3 of 195 comments (clear)

  1. They don't have to be by XanC · · Score: 5, Insightful

    What's wrong with posting MPG files for people to download? Every site these days is Flash video, or insists and assumes you're running a Web browser, wrapping their video file in Flash controls and burying the actual URL to the actual file people want to see under a dozen redirects.

    All I want is the URL so I can play it with mplayer. I have no intention of putting Flash on my machine. Is that so danged difficult??

    1. Re:They don't have to be by kebes · · Score: 5, Insightful

      All I want is the URL so I can play it with mplayer. I have no intention of putting Flash on my machine. Is that so danged difficult??
      Actually it would be much, much easier to design a system that just exposed the URL for a standard video file. The user/browser could then either download it, or have a plugin that buffers and displays it inside the browser. This eliminates all kinds of problems both for the web developers and the user.

      But, of course, the real reason for using Flash-based players is that it acts as a weak form of DRM. The intention is to force the user to watch the video only at the site (with ads, etc.), and to not allow the user to take the video, transfer it elsewhere (e.g. iPod), edit out commercials, redistribute it, etc.

      Of course, we all know that it is possible to write a script that extracts the video... but it becomes a tiresome arms race.
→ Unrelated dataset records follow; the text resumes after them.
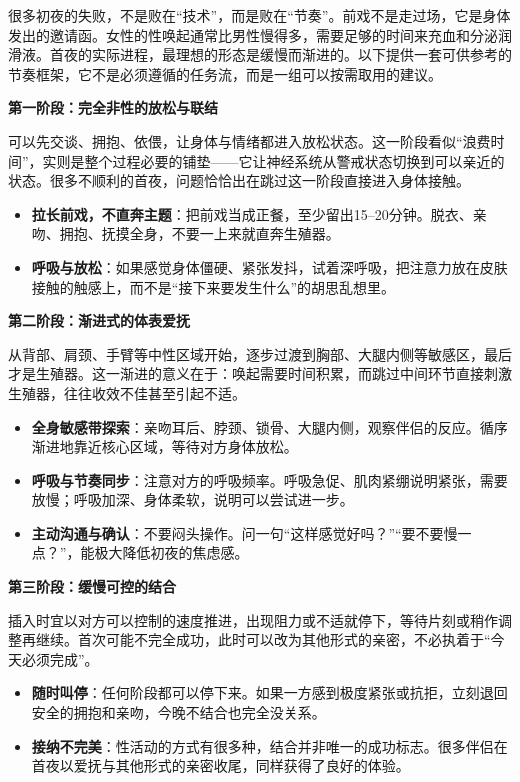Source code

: \documentclass[12pt,UTF8]{ctexbook}
\begin{document}
很多初夜的失败，不是败在“技术”，而是败在“节奏”。前戏不是走过场，它是身体发出的邀请函。女性的性唤起通常比男性慢得多，需要足够的时间来充血和分泌润滑液。首夜的实际进程，最理想的形态是缓慢而渐进的。以下提供一套可供参考的节奏框架，它不是必须遵循的任务流，而是一组可以按需取用的建议。

\textbf{第一阶段：完全非性的放松与联结}

可以先交谈、拥抱、依偎，让身体与情绪都进入放松状态。这一阶段看似“浪费时间”，实则是整个过程必要的铺垫——它让神经系统从警戒状态切换到可以亲近的状态。很多不顺利的首夜，问题恰恰出在跳过这一阶段直接进入身体接触。

\begin{itemize}
\item \textbf{拉长前戏，不直奔主题}：把前戏当成正餐，至少留出15--20分钟。脱衣、亲吻、拥抱、抚摸全身，不要一上来就直奔生殖器。
\item \textbf{呼吸与放松}：如果感觉身体僵硬、紧张发抖，试着深呼吸，把注意力放在皮肤接触的触感上，而不是“接下来要发生什么”的胡思乱想里。
\end{itemize}

\textbf{第二阶段：渐进式的体表爱抚}

从背部、肩颈、手臂等中性区域开始，逐步过渡到胸部、大腿内侧等敏感区，最后才是生殖器。这一渐进的意义在于：唤起需要时间积累，而跳过中间环节直接刺激生殖器，往往收效不佳甚至引起不适。

\begin{itemize}
\item \textbf{全身敏感带探索}：亲吻耳后、脖颈、锁骨、大腿内侧，观察伴侣的反应。循序渐进地靠近核心区域，等待对方身体放松。
\item \textbf{呼吸与节奏同步}：注意对方的呼吸频率。呼吸急促、肌肉紧绷说明紧张，需要放慢；呼吸加深、身体柔软，说明可以尝试进一步。
\item \textbf{主动沟通与确认}：不要闷头操作。问一句“这样感觉好吗？”“要不要慢一点？”，能极大降低初夜的焦虑感。
\end{itemize}

\textbf{第三阶段：缓慢可控的结合}

插入时宜以对方可以控制的速度推进，出现阻力或不适就停下，等待片刻或稍作调整再继续。首次可能不完全成功，此时可以改为其他形式的亲密，不必执着于“今天必须完成”。

\begin{itemize}
\item \textbf{随时叫停}：任何阶段都可以停下来。如果一方感到极度紧张或抗拒，立刻退回安全的拥抱和亲吻，今晚不结合也完全没关系。
\item \textbf{接纳不完美}：性活动的方式有很多种，结合并非唯一的成功标志。很多伴侣在首夜以爱抚与其他形式的亲密收尾，同样获得了良好的体验。
\end{itemize}
\end{document}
This is just another example of the fundamental tradeoff between the notion of "convenience" (for the user) and "control" (for the distributor). The user wants freedom. The distributor wants DRM.
  2. Why should Flash have any kind of write access??? by G4from128k · · Score: 5, Insightful

    Why in the world should the Flash player have any kind of access/execution/write privileges on the browser's machine? I can understand that the player needs to be able to execute some form of code to create interactivity, but shouldn't this be so totally sandboxed that presents a minimal threat to the user or the OS.

    This just confirms my opinion that Flash is an evil cancer on the web designed to move control of the web experience from the person browsing to the Flash author (who maybe a botnet builder).

    --
    Two wrongs don't make a right, but three lefts do.